Introduction

The anterior pontomesencephalic–anterior medullary venous (APM–AMV) system is an important venous channel that drains blood from the brain stem and cerebellum. The anterior pontomesencephalic vein (APMV) is connected to the basal vein via the peduncular vein, superiorly, which runs longitudinally in the peduncular fossa or along the anterior surface of the cerebral peduncle, and is often continuous with the AMV, inferiorly [1]. The AMV usually runs in the midline along the anterior surfaces of the pons and medulla, which connect to the anterior spinal vein, inferiorly (Fig. 1). This longitudinal venous channel communicates with the adjacent dural sinuses via the transverse pontine vein and/or bridging veins [2]. Therefore, dural arteriovenous fistulas (DAVFs) can drain through bridging veins into the APM–AMV system and may cause serious symptoms such as pontine hemorrhage and venous edema [36]. However, little attention has been paid to the venous anatomy of the bridging veins and the APM–AMV system. In this study, we evaluated the venous anatomy of the APM–AMV system and its bridging veins that communicate with the APM–AMV system and the dural sinuses using magnetic resonance imaging (MRI).
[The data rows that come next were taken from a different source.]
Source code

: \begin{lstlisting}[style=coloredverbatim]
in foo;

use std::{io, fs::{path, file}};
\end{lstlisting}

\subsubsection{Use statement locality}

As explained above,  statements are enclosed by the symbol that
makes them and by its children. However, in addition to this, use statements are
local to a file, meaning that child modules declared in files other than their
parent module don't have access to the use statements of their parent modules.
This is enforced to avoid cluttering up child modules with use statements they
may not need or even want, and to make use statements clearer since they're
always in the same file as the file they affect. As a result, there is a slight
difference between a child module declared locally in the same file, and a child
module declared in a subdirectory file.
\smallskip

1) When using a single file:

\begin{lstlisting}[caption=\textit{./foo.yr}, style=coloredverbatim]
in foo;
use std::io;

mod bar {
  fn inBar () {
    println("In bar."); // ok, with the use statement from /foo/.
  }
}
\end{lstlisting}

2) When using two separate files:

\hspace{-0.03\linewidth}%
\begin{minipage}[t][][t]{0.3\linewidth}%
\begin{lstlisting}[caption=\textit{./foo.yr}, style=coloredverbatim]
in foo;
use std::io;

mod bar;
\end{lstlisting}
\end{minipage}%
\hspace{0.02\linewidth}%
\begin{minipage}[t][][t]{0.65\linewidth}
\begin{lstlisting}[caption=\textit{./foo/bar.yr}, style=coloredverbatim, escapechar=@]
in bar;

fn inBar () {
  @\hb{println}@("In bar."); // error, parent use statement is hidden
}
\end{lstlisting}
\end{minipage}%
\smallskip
Cases of dural AVF draining via the venous system were also reviewed and demonstrated.

Fig. 1
figure 1

Schematic diagram of the APM–AMV system. The APMV connects to the peduncular vein superiorly, which runs longitudinally in the peduncular fossa and is continuous with the transverse pontine vein and the AMV inferiorly at the mid-pons level. The AMV usually runs in the midline along the anterior surface of the pons and medulla, which connects to the anterior spinal vein inferiorly. The transverse pontine vein connects to the petrosal vein laterally

Materials and methods

We retrospectively evaluated MRI from consecutive patients examined using fat-suppressed contrast-enhanced 3D fast gradient-echo MRI between March 2004 and April 2006. Among them, patients with pathological conditions potentially affecting the APM–AMV system such as cerebellopontine angle tumors were excluded from the study, leaving 70 participating patients (25 men and 45 women; age range, 26–83 years; mean age, 57.6 years). The fat-suppressed contrast-enhanced 3D fast gradient-echo images using the 1.5 T MR unit (Excelart Vantage, Toshiba Medical Systems, Tokyo, Japan) were evaluated. The imaging parameters were as follows: repetition time/echo time, 25:5.5; flip angle, 20°; matrix size, 224 × 256; section, 1 mm. The scanning area covered between the level of the orbital roof and the craniocervical junction. Postcontrast images after the intravenous injection of 0.1 mmol/kg gadolinium chelate (Omniscan) were obtained for each patient.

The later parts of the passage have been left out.